Problem statement: Each line of the listing that includes "following" should be reported.

--- Provided data Enclosed Below ---

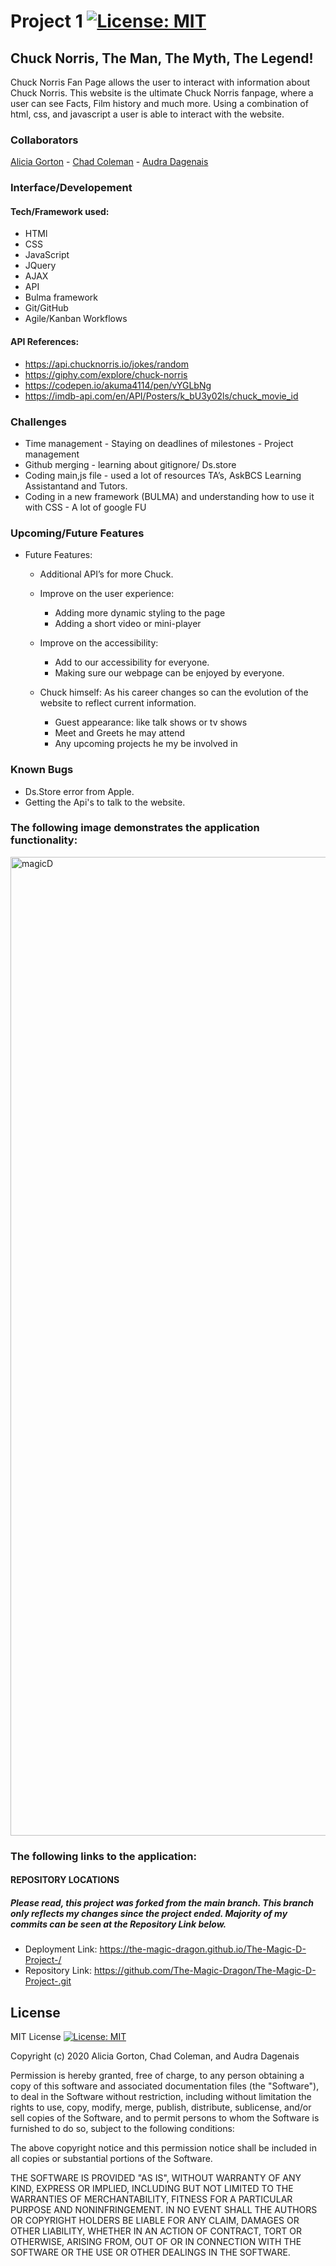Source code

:  # Project 1  [![License: MIT](https://img.shields.io/badge/License-MIT-yellow.svg)](https://opensource.org/licenses/MIT)

## Chuck Norris, The Man, The Myth, The Legend! 

Chuck Norris Fan Page allows the user to interact with information about Chuck Norris. This website is the ultimate Chuck Norris fanpage, where a user can see Facts, Film history and much more. Using a combination of html, css, and javascript a user is able to interact with the website.  

### Collaborators
<a href="https://github.com/aliciagorton">Alicia Gorton</a> -
<a href="https://githubt.com/chadalac27">Chad Coleman</a> -
<a href="https://github.com/audluc">Audra Dagenais</a> 


### Interface/Developement 
#### Tech/Framework used:
* HTMl
* CSS 
* JavaScript
* JQuery 
* AJAX
* API
* Bulma framework
* Git/GitHub
* Agile/Kanban Workflows

#### API References: 
* https://api.chucknorris.io/jokes/random
* https://giphy.com/explore/chuck-norris
* https://codepen.io/akuma4114/pen/vYGLbNg
* https://imdb-api.com/en/API/Posters/k_bU3y02ls/chuck_movie_id

### Challenges 
* Time management - Staying on deadlines of milestones - Project management 
* Github merging - learning about gitignore/ Ds.store 
* Coding main,js file - used a lot of resources TA’s, AskBCS Learning Assistantand and Tutors. 
* Coding in a new framework (BULMA) and understanding how to use it with CSS - A lot of google FU 


### Upcoming/Future Features
* Future Features: 
    * Additional API’s for more Chuck.
    * Improve on the user experience: 
        * Adding more dynamic styling to the page 
        * Adding a short video or mini-player
    * Improve on the accessibility: 
        * Add to our accessibility for everyone. 
        * Making sure our webpage can be enjoyed by everyone. 

    * Chuck himself: As his career changes so can the evolution of the website to reflect current information. 
        * Guest appearance: like talk shows or tv shows 
        * Meet and Greets he may attend 
        * Any upcoming projects he my be involved in 

### Known Bugs 
* Ds.Store error from Apple. 
* Getting the Api's to talk to the website. 

### The following image demonstrates the application functionality:

<img width="1566" alt="magicD" src="https://user-images.githubusercontent.com/66084311/90440879-d2820100-e08c-11ea-8256-b043b3b2f82b.png">

### The following links to the application:

#### REPOSITORY LOCATIONS
##### Please read, this project was forked from the main branch. This branch only reflects my changes since the project ended. Majority of my commits can be seen at the Repository Link below. 

* Deployment Link: https://the-magic-dragon.github.io/The-Magic-D-Project-/
* Repository Link: https://github.com/The-Magic-Dragon/The-Magic-D-Project-.git


## License

MIT License [![License: MIT](https://img.shields.io/badge/License-MIT-yellow.svg)](https://opensource.org/licenses/MIT)

Copyright (c) 2020 Alicia Gorton, Chad Coleman, and  Audra Dagenais

Permission is hereby granted, free of charge, to any person obtaining a copy
of this software and associated documentation files (the "Software"), to deal
in the Software without restriction, including without limitation the rights
to use, copy, modify, merge, publish, distribute, sublicense, and/or sell
copies of the Software, and to permit persons to whom the Software is
furnished to do so, subject to the following conditions:

The above copyright notice and this permission notice shall be included in all
copies or substantial portions of the Software.

THE SOFTWARE IS PROVIDED "AS IS", WITHOUT WARRANTY OF ANY KIND, EXPRESS OR
IMPLIED, INCLUDING BUT NOT LIMITED TO THE WARRANTIES OF MERCHANTABILITY,
FITNESS FOR A PARTICULAR PURPOSE AND NONINFRINGEMENT. IN NO EVENT SHALL THE
AUTHORS OR COPYRIGHT HOLDERS BE LIABLE FOR ANY CLAIM, DAMAGES OR OTHER
LIABILITY, WHETHER IN AN ACTION OF CONTRACT, TORT OR OTHERWISE, ARISING FROM,
OUT OF OR IN CONNECTION WITH THE SOFTWARE OR THE USE OR OTHER DEALINGS IN THE
SOFTWARE.
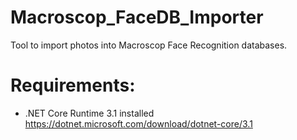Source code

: # Macroscop_FaceDB_Importer

Tool to import photos into Macroscop Face Recognition databases.

# Requirements:
* .NET Core Runtime 3.1 installed https://dotnet.microsoft.com/download/dotnet-core/3.1
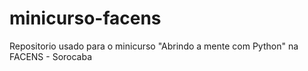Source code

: # minicurso-facens
Repositorio usado para o minicurso "Abrindo a mente com Python" na FACENS - Sorocaba
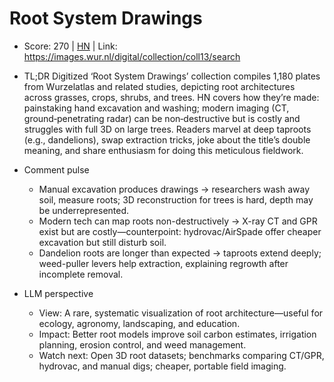 # Root System Drawings

- Score: 270 | [HN](https://news.ycombinator.com/item?id=45627394) | Link: https://images.wur.nl/digital/collection/coll13/search

- TL;DR
  Digitized ‘Root System Drawings’ collection compiles 1,180 plates from Wurzelatlas and related studies, depicting root architectures across grasses, crops, shrubs, and trees. HN covers how they’re made: painstaking hand excavation and washing; modern imaging (CT, ground‑penetrating radar) can be non‑destructive but is costly and struggles with full 3D on large trees. Readers marvel at deep taproots (e.g., dandelions), swap extraction tricks, joke about the title’s double meaning, and share enthusiasm for doing this meticulous fieldwork.

- Comment pulse
  - Manual excavation produces drawings → researchers wash away soil, measure roots; 3D reconstruction for trees is hard, depth may be underrepresented.
  - Modern tech can map roots non-destructively → X-ray CT and GPR exist but are costly—counterpoint: hydrovac/AirSpade offer cheaper excavation but still disturb soil.
  - Dandelion roots are longer than expected → taproots extend deeply; weed-puller levers help extraction, explaining regrowth after incomplete removal.

- LLM perspective
  - View: A rare, systematic visualization of root architecture—useful for ecology, agronomy, landscaping, and education.
  - Impact: Better root models improve soil carbon estimates, irrigation planning, erosion control, and weed management.
  - Watch next: Open 3D root datasets; benchmarks comparing CT/GPR, hydrovac, and manual digs; cheaper, portable field imaging.
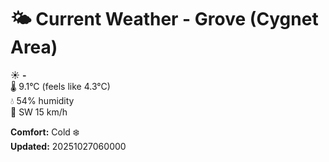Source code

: # 🌤️ Current Weather - Grove (Cygnet Area)

☀️ **-**  
🌡️ 9.1°C (feels like 4.3°C)  
💧 54% humidity  
💨 SW 15 km/h  

**Comfort:** Cold ❄️  
**Updated:** 20251027060000
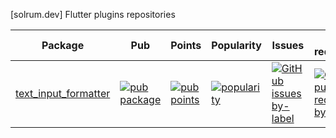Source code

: [solrum.dev] Flutter plugins repositories

| Package | Pub | Points | Popularity | Issues | Pull requests |
|---------|-----|--------|------------|--------|---------------|
| [text_input_formatter](./text_input_formatter/) | [![pub package](https://img.shields.io/pub/v/text_input_formatter.svg)](https://pub.dev/packages/text_input_formatter) | [![pub points](https://img.shields.io/pub/points/text_input_formatter)](https://pub.dev/packages/text_input_formatter/score) | [![popularity](https://img.shields.io/pub/popularity/text_input_formatter)](https://pub.dev/packages/text_input_formatter/score) | [![GitHub issues by-label](https://img.shields.io/github/issues/flutter/flutter/p%3A%20text_input_formatter?label=)](https://github.com/flutter/flutter/labels/p%3A%20text_input_formatter) | [![GitHub pull requests by-label](https://img.shields.io/github/issues-pr/flutter/packages/p%3A%20text_input_formatter?label=)](https://github.com/flutter/packages/labels/p%3A%20text_input_formatter) |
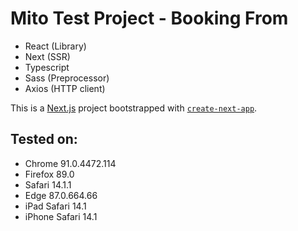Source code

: # Mito Test Project - Booking From

- React (Library)
- Next (SSR)
- Typescript
- Sass (Preprocessor)
- Axios (HTTP client)

This is a [Next.js](https://nextjs.org/) project bootstrapped with [`create-next-app`](https://github.com/vercel/next.js/tree/canary/packages/create-next-app).

## Tested on:

- Chrome        91.0.4472.114
- Firefox       89.0
- Safari        14.1.1
- Edge          87.0.664.66
- iPad Safari   14.1
- iPhone Safari 14.1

--- End of Enclosed Provided data ---

Task answer:
### The following image demonstrates the application functionality:
### The following links to the application:
furnished to do so, subject to the following conditions:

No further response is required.